Julius Curry

No. 26
- Position:: Strong safety, Punt returner

Personal information
- Born:: May 17, 1979 (age 45) Detroit, Michigan, U.S.
- Height:: 6 ft 0 in (1.83 m)
- Weight:: 195 lb (88 kg)

Career information
- College:: Michigan
- Undrafted:: 2003

Career history
- Chicago Bears (2003)*; Detroit Lions (2003); Green Bay Packers (2004–2005)*;
- * Offseason and/or practice squad member only

Career college statistics
- Punt return yards:: 522
- Tackles:: 100
- Interception return yards:: 116
- Stats at Pro Football Reference

= Julius Curry =

American football player (born 1979)

Julius Justin Curry (born May 17, 1979) is an American former professional football player who was a defensive back for the Detroit Lions of the National Football League (NFL). He played college football as a strong safety and punt returner for the Michigan Wolverines from 1999 to 2002. He played in the NFL for the Lions, Chicago Bears, and Green Bay Packers.

==University of Michigan==
Born in Detroit, Michigan, Curry played college football at the University of Michigan from 1999 to 2002. He was a strong safety and punt returner for the Wolverines. In his college football career, he gained 522 yards on 48 punt returns for an average of 10.9 yards per return. He also accumulated 100 tackles, four interceptions, three fumble recoveries and seven pass break-ups.

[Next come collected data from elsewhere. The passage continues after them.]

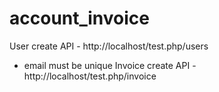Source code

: # account_invoice

User create API - http://localhost/test.php/users
 - email must be unique 
Invoice create API - http://localhost/test.php/invoice
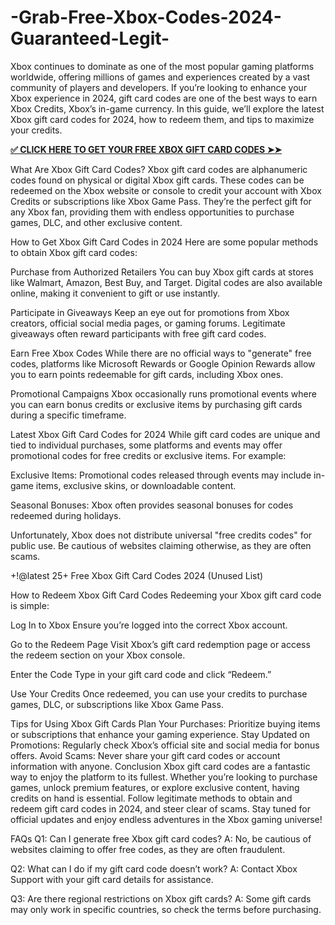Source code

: # -Grab-Free-Xbox-Codes-2024-Guaranteed-Legit-
Xbox continues to dominate as one of the most popular gaming platforms worldwide, offering millions of games and experiences created by a vast community of players and developers. If you’re looking to enhance your Xbox experience in 2024, gift card codes are one of the best ways to earn Xbox Credits, Xbox’s in-game currency. In this guide, we’ll explore the latest Xbox gift card codes for 2024, how to redeem them, and tips to maximize your credits.

**[✅ CLICK HERE TO GET YOUR FREE XBOX GIFT CARD CODES ➤➤](https://myusoffer.xyz/all-gift-card-2/)**

What Are Xbox Gift Card Codes?
Xbox gift card codes are alphanumeric codes found on physical or digital Xbox gift cards. These codes can be redeemed on the Xbox website or console to credit your account with Xbox Credits or subscriptions like Xbox Game Pass. They’re the perfect gift for any Xbox fan, providing them with endless opportunities to purchase games, DLC, and other exclusive content.

How to Get Xbox Gift Card Codes in 2024
Here are some popular methods to obtain Xbox gift card codes:

Purchase from Authorized Retailers
You can buy Xbox gift cards at stores like Walmart, Amazon, Best Buy, and Target. Digital codes are also available online, making it convenient to gift or use instantly.

Participate in Giveaways
Keep an eye out for promotions from Xbox creators, official social media pages, or gaming forums. Legitimate giveaways often reward participants with free gift card codes.

Earn Free Xbox Codes
While there are no official ways to "generate" free codes, platforms like Microsoft Rewards or Google Opinion Rewards allow you to earn points redeemable for gift cards, including Xbox ones.

Promotional Campaigns
Xbox occasionally runs promotional events where you can earn bonus credits or exclusive items by purchasing gift cards during a specific timeframe.

Latest Xbox Gift Card Codes for 2024
While gift card codes are unique and tied to individual purchases, some platforms and events may offer promotional codes for free credits or exclusive items. For example:

Exclusive Items: Promotional codes released through events may include in-game items, exclusive skins, or downloadable content.

Seasonal Bonuses: Xbox often provides seasonal bonuses for codes redeemed during holidays.

Unfortunately, Xbox does not distribute universal "free credits codes" for public use. Be cautious of websites claiming otherwise, as they are often scams.

+!@latest 25+ Free Xbox Gift Card Codes 2024 (Unused List)

How to Redeem Xbox Gift Card Codes
Redeeming your Xbox gift card code is simple:

Log In to Xbox
Ensure you’re logged into the correct Xbox account.

Go to the Redeem Page
Visit Xbox’s gift card redemption page or access the redeem section on your Xbox console.

Enter the Code
Type in your gift card code and click “Redeem.”

Use Your Credits
Once redeemed, you can use your credits to purchase games, DLC, or subscriptions like Xbox Game Pass.

Tips for Using Xbox Gift Cards
Plan Your Purchases: Prioritize buying items or subscriptions that enhance your gaming experience.
Stay Updated on Promotions: Regularly check Xbox’s official site and social media for bonus offers.
Avoid Scams: Never share your gift card codes or account information with anyone.
Conclusion
Xbox gift card codes are a fantastic way to enjoy the platform to its fullest. Whether you’re looking to purchase games, unlock premium features, or explore exclusive content, having credits on hand is essential. Follow legitimate methods to obtain and redeem gift card codes in 2024, and steer clear of scams. Stay tuned for official updates and enjoy endless adventures in the Xbox gaming universe!

FAQs
Q1: Can I generate free Xbox gift card codes?
A: No, be cautious of websites claiming to offer free codes, as they are often fraudulent.

Q2: What can I do if my gift card code doesn’t work?
A: Contact Xbox Support with your gift card details for assistance.

Q3: Are there regional restrictions on Xbox gift cards?
A: Some gift cards may only work in specific countries, so check the terms before purchasing.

In the 2000 game against Ohio State, Curry intercepted a pass and returned it 50 yards for a touchdown to help Michigan beat the Buckeyes, 38-26.

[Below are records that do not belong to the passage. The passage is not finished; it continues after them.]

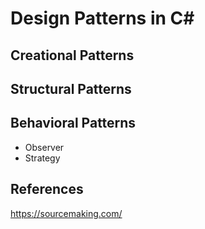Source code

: ﻿# Design Patterns in C&#35;

## Creational Patterns

## Structural Patterns

## Behavioral Patterns

- Observer 
- Strategy

## References

https://sourcemaking.com/ 
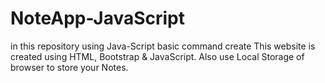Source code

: # NoteApp-JavaScript
in this repository using Java-Script basic command create This website is created using HTML, Bootstrap &amp; JavaScript. Also use Local Storage of browser to store your Notes.
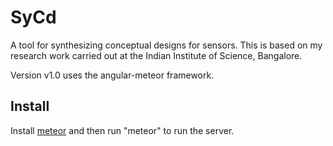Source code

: # SyCd

A tool for synthesizing conceptual designs for sensors. This is based on my research work carried out at the Indian Institute of Science, Bangalore.

Version v1.0 uses the angular-meteor framework.

<h2> Install </h2>
Install <a href="http://www.meteor.com">meteor</a> and then run "meteor" to run the server.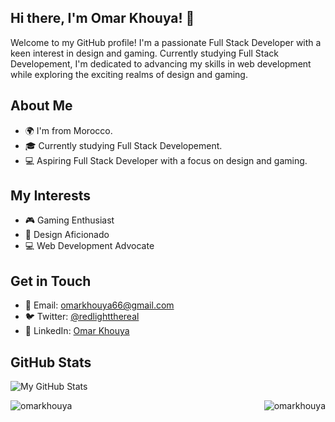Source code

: ## Hi there, I'm Omar Khouya! 👋

Welcome to my GitHub profile! I'm a passionate Full Stack Developer with a keen interest in design and gaming. Currently studying Full Stack Developement, I'm dedicated to advancing my skills in web development while exploring the exciting realms of design and gaming.

## About Me

- 🌍 I'm from Morocco.
- 🎓 Currently studying Full Stack Developement.
- 💻 Aspiring Full Stack Developer with a focus on design and gaming.

## My Interests

- 🎮 Gaming Enthusiast
- 🎨 Design Aficionado
- 💻 Web Development Advocate

## Get in Touch

- 📧 Email: omarkhouya66@gmail.com
- 🐦 Twitter: [@redlightthereal](https://twitter.com/redlightthereal)
- 💼 LinkedIn: [Omar Khouya](https://www.linkedin.com/in/omar-khouya-ba8930233/)


## GitHub Stats

![My GitHub Stats](https://github-readme-stats.vercel.app/api?username=OmarKhouya&show_icons=true&count_private=true)

<!-- <p align="left"> <img src="https://komarev.com/ghpvc/?username=omarkhouya&label=Profile%20views&color=0e75b6&style=flat" alt="omarkhouya" /> </p> -->
<p><img align="right" src="https://github-readme-stats.vercel.app/api/top-langs?username=omarkhouya&show_icons=true&locale=en&layout=compact" alt="omarkhouya" /></p>

<p><img align="center" src="https://github-readme-streak-stats.herokuapp.com/?user=omarkhouya&" alt="omarkhouya" /></p>
<!--
**OmarKhouya/OmarKhouya** is a ✨ _special_ ✨ repository because its `README.md` (this file) appears on your GitHub profile.

Here are some ideas to get you started:

- 🔭 I’m currently working on ...
- 🌱 I’m currently learning ...
- 👯 I’m looking to collaborate on ...
- 🤔 I’m looking for help with ...
- 💬 Ask me about ...
- 📫 How to reach me: ...
- 😄 Pronouns: ...
- ⚡ Fun fact: ...
-->
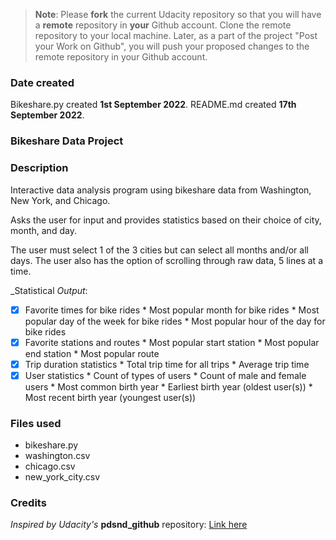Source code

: >**Note**: Please **fork** the current Udacity repository so that you will have a **remote** repository in **your** Github account. Clone the remote repository to your local machine. Later, as a part of the project "Post your Work on Github", you will push your proposed changes to the remote repository in your Github account.

### Date created
Bikeshare.py created **1st September 2022**. 
README.md created **17th September 2022**.

### Bikeshare Data Project

### Description
Interactive data analysis program using bikeshare data from Washington, New York,
and Chicago. 

Asks the user for input and provides statistics based on their choice of 
city, month, and day. 

The user must select 1 of the 3 cities but can select all months and/or all days.
The user also has the option of scrolling through raw data, 5 lines at a time.

_Statistical _Output_:
- [X] Favorite times for bike rides
		* Most popular month for bike rides
		* Most popular day of the week for bike rides
		* Most popular hour of the day for bike rides
- [X] Favorite stations and routes
		* Most popular start station
		* Most popular end station
		* Most popular route
- [X] Trip duration statistics
		* Total trip time for all trips
		* Average trip time
- [X] User statistics
		* Count of types of users
		* Count of male and female users
		* Most common birth year
		* Earliest birth year (oldest user(s))
		* Most recent birth year (youngest user(s))

### Files used
- bikeshare.py
- washington.csv
- chicago.csv
- new_york_city.csv

### Credits
_Inspired_ _by_ _Udacity's_ **pdsnd_github** repository: [Link here](https://github.com/udacity/pdsnd_github.git)

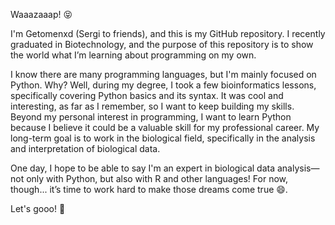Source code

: Waaazaaap! 😝

I'm Getomenxd (Sergi to friends), and this is my GitHub repository. I recently graduated in Biotechnology, and the purpose of this repository is to show the world what I’m learning about programming on my own.

I know there are many programming languages, but I'm mainly focused on Python. Why? Well, during my degree, I took a few bioinformatics lessons, specifically covering Python basics and its syntax. It was cool and interesting, as far as I remember, so I want to keep building my skills. Beyond my personal interest in programming, I want to learn Python because I believe it could be a valuable skill for my professional career. My long-term goal is to work in the biological field, specifically in the analysis and interpretation of biological data.

One day, I hope to be able to say I'm an expert in biological data analysis—not only with Python, but also with R and other languages! For now, though... it’s time to work hard to make those dreams come true 😄.

Let's gooo! 🏁

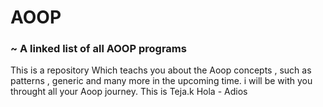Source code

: # AOOP
### ~ A linked list of all AOOP programs
This is a repository Which teachs you about the Aoop concepts , such as patterns , generic and many more in the upcoming time. i will be with you throught all your Aoop journey.
This is Teja.k 
Hola - Adios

In the 2001 Florida Citrus Bowl, Curry had a key interception to help Michigan to a 31-28 victory over Auburn. With the score tied 14-14 and Auburn driving deep in Michigan territory, Curry intercepted a Ken Leard pass at the Michigan 15-yard line and returned it 39 yards to the Auburn 46-yard line. Anthony Thomas scored a touchdown six plays later to give Michigan a 21-14 lead at halftime.

As a junior, Curry had 97 return yards on four punts and a kickoff in an early season game against Washington. He missed the final seven games of the 2001 season with nerve damage to his right shoulder.

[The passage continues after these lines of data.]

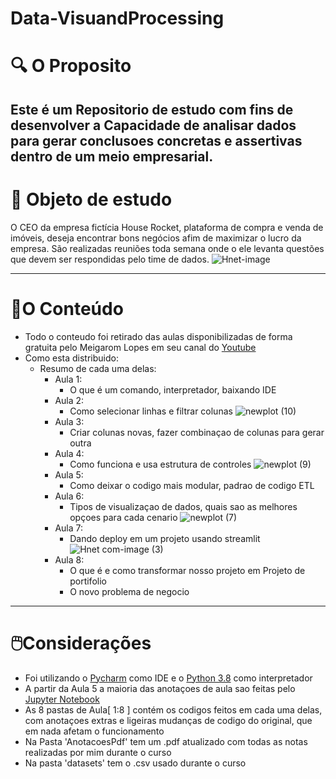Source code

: # Data-VisuandProcessing

# :mag: O Proposito 
## **Este é um Repositorio de estudo com fins de desenvolver a Capacidade de analisar dados para gerar conclusoes concretas e assertivas dentro de um meio empresarial.**



# 💎 Objeto de estudo

O CEO da empresa fictícia House Rocket, plataforma de compra e venda de imóveis, deseja encontrar bons negócios afim de maximizar o lucro da empresa. São realizadas reuniões toda semana onde o ele levanta questões que devem ser respondidas pelo time de dados.
![Hnet-image](https://user-images.githubusercontent.com/72039442/113596133-3fdca500-9610-11eb-8edd-2d1f7cf87245.gif)


---

# 📔O Conteúdo

- Todo o conteudo foi retirado das aulas disponibilizadas de forma gratuita pelo Meigarom Lopes em seu canal do [Youtube](https://www.youtube.com/channel/UCar5Cr-pVz08GY_6I3RX9bA)
- Como esta distribuido:
  - Resumo de cada uma delas:
    - Aula 1:
      - O que é um comando, interpretador, baixando IDE
    - Aula 2:
      - Como selecionar linhas e filtrar colunas
      ![newplot (10)](https://user-images.githubusercontent.com/72039442/113594478-24709a80-960e-11eb-911c-f31dc3c6babf.png)
    - Aula 3:
      - Criar colunas novas, fazer combinaçao de colunas para gerar outra
    - Aula 4:
      - Como funciona e usa estrutura de controles
      ![newplot (9)](https://user-images.githubusercontent.com/72039442/113594475-23d80400-960e-11eb-89cf-55bf22be7804.png)
    - Aula 5:
      - Como deixar o codigo mais modular, padrao de codigo ETL
    - Aula 6:
      - Tipos de visualizaçao de dados, quais sao as melhores opçoes para cada cenario
      ![newplot (7)](https://user-images.githubusercontent.com/72039442/113594484-276b8b00-960e-11eb-89ab-23721c3d8686.png)
    - Aula 7:
      - Dando deploy em um projeto usando streamlit
      ![Hnet com-image (3)](https://user-images.githubusercontent.com/72039442/113594160-b035f700-960d-11eb-8b77-39e0c3e82a9c.gif)
    - Aula 8:
      - O que é e como transformar nosso projeto em Projeto de portifolio
      - O novo problema de negocio

---

# 🖱️Considerações

- Foi utilizando o [Pycharm](https://www.jetbrains.com/pt-br/pycharm/) como IDE e o [Python 3.8](https://www.python.org/downloads/release/python-380/) como interpretador
- A partir da Aula 5 a maioria das anotaçoes de aula sao feitas pelo [Jupyter Notebook](https://jupyter.org)
- As 8 pastas de Aula[ 1:8 ] contém os codigos feitos em cada uma delas, com anotaçoes extras e ligeiras mudanças de codigo do original, que em nada afetam o funcionamento 
- Na Pasta 'AnotacoesPdf'  tem um .pdf atualizado com todas as notas realizadas por mim durante o curso
- Na pasta 'datasets' tem o .csv usado durante o curso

As a senior, Curry had the best game of his career in a 10-7 win over Utah. In the Utah game, Curry intercepted two passes and returned 8 punts for a career-best 105 yards. Curry's final game for Michigan was a 38-30 win over Florida in the 2003 Outback Bowl; Curry had eight tackles and a pass break-up in the game.

==Professional football==
After being released by the Chicago Bears during the 2003 preseason, Curry joined the Detroit Lions. He appeared in three games and was credited with two tackles for the Lions. Curry would spend the 2004 and 2005 seasons on the Green Bay Packers' practice squad and offseason roster.

==NASCAR==
In 2006, Curry formed Curry Racing, Inc., to compete in the NASCAR Craftsman Truck Series; Curry Racing was the first Truck Series team to feature sole African-American ownership. However, the team would not run a race.